バッハ:無伴奏ヴァイオリンのためのソナタ&パルティータ聴き比べ

私が一番好きな演奏はメニューインでもミルシテインでもなくチェロで弾いたVito Paternoster (musicaimmagine RECORDS MR10033)です。ハゲット(ハジェット)を除くバロック・ヴァイオリン奏者やツェートマイアー、テツラフなどと同じくいわゆる「語る」演奏ですが、この高雅さ、荘厳な雰囲気、それでいてシェリングのように重苦しくなく軽快でしかも神童時代のメニューインを思わせる力と熱があるというのはとてつもないことです。

この完璧な演奏の他にはモダン・ヴァイオリンでのスタンダードでかつ廉価なズスケ(ドイツ・シャルプラッテン or Berlin Classics)か、今は入手困難ですがシュムスキー(ASV)が挙げられます。音色面ではズスケの方が好みですが、やや間延びしている感のある曲もあります。

さらにPaternosterにはない高貴さとみずみずしさをたたえたミルシテインの1970年代盤(ドイツ・グラモフォン)や霊感あふれるエネスコ(Continental、池袋の山野楽器での3,980円が私の知る限り一番安いです)、特殊奏法で聴かせるB.ノヴォトニー(スプラフォン)、滋味あふれるヴェーグ(AUVIDIS)、かなり「変な」演奏ですがたまに聴くと心が洗われるシゲティ(ヴァンガード)、バッハ・ボウ(湾曲弓)を使ったゲーラー(アルテ・ノヴァ)は持っていたいです。

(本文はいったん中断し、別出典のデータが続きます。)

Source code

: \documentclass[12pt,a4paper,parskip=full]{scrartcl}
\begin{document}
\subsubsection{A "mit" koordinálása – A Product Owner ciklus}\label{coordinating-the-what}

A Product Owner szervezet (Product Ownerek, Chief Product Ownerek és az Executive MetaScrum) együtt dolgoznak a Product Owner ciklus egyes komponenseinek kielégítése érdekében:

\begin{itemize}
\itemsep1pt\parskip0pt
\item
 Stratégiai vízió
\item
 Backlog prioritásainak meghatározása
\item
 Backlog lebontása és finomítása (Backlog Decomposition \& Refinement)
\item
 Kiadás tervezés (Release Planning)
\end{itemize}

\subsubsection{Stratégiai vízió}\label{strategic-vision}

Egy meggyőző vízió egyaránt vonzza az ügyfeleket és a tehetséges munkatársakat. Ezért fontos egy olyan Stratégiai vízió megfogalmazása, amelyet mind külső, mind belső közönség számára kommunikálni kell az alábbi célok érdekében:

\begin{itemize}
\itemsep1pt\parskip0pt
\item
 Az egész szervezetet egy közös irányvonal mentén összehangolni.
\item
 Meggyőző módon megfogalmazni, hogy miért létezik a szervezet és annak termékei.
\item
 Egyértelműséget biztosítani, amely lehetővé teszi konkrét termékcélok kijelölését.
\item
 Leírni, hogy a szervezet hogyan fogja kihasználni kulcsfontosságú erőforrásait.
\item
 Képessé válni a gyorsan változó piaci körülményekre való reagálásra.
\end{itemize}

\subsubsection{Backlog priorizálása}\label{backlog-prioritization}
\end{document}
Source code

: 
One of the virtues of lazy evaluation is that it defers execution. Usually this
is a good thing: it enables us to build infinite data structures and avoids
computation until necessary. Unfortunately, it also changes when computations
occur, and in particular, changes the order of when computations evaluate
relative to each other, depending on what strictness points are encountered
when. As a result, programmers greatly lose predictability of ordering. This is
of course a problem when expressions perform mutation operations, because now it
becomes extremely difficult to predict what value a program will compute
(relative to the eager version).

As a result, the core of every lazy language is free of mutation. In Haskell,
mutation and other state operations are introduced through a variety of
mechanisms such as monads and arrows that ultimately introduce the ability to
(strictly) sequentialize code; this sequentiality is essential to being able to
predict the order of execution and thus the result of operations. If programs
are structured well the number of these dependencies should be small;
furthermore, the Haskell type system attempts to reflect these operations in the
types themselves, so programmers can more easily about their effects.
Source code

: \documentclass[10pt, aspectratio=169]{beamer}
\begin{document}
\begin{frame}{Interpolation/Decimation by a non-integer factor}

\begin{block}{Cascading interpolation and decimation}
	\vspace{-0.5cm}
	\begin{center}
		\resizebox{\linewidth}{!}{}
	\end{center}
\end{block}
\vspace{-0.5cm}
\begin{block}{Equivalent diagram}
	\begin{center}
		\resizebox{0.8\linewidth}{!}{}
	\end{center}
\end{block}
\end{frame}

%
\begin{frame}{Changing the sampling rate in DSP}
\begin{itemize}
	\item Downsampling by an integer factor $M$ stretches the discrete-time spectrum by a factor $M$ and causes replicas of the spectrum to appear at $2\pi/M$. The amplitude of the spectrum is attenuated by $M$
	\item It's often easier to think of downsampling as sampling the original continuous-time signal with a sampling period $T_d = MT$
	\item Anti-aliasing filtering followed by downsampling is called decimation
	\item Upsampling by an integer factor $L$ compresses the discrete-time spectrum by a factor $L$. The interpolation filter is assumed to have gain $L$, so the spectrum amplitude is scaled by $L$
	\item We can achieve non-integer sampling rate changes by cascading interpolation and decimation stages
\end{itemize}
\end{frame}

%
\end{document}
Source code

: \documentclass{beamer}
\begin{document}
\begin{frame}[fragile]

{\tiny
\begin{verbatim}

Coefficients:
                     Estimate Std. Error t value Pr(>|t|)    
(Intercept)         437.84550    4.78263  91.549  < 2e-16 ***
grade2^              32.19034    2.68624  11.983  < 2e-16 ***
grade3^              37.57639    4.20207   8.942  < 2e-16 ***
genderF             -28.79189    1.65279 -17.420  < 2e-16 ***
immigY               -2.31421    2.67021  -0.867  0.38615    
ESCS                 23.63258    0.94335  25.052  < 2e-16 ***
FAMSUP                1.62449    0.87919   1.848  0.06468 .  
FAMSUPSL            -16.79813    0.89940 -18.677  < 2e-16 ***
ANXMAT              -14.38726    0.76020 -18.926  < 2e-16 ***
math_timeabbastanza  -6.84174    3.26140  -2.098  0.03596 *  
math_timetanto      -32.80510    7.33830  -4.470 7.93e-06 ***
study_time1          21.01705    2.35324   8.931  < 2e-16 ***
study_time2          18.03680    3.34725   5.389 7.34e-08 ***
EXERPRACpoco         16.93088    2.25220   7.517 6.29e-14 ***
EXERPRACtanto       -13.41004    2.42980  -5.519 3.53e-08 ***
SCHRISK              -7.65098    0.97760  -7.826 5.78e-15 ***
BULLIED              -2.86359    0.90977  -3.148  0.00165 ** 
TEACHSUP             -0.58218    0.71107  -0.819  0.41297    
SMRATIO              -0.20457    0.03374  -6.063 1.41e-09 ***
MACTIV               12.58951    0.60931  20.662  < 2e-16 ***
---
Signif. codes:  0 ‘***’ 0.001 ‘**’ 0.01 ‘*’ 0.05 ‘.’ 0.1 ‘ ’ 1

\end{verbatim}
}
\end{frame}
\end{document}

バロック・ヴァイオリンではP. Bismuth(STIL)とダールTU(ナクソス)が双璧です。解釈ではクイケン旧盤(BMG)が、テクニックと個性ではハゲット(ヴァージン、EMI)がぴかいちですが、クイケンは音ががさがさし、ハゲットは私は今のところついていけません。ポッジャー(チャンネル・クラシックス)はCDではやや冷たく聞こえ(HMVでのミニライヴではそんなことはありませんでした)、E. ウォルフィッシュ(Hyperion)はやや野暮ったいです。寺神戸(Denon)もいまいち。

あと、ないものねだりですが1980年代にメニューインが4回目の全集を録音していれば、と思います。View Videoの"Tribute to J.S. Bach"にパルティータ第3番の映像が入っていますが、テクニックも安定し、音色も非常に美しい演奏だからです。1970年代の3回目の全集(EMI)はシャコンヌなどぐっとくるところもありますが、音色が汚くソナタでは解釈も不自然なところが感じられます。同じ頃のバルトークの無伴奏ソナタの3回目の録音やブロッホの無伴奏組曲(EMI、LP)、Harry SomersのMusic for Solo Violin(CBC、LP)は非常に輝かしい音色と安定したテクニックで弾かれています。

ないものねだり第2弾はやはりオイストラフの全集です。ソナタ第1番のみ録音が残っていますが、意外にテンポがはやくロマン派的曲解もない素晴らしい演奏でした。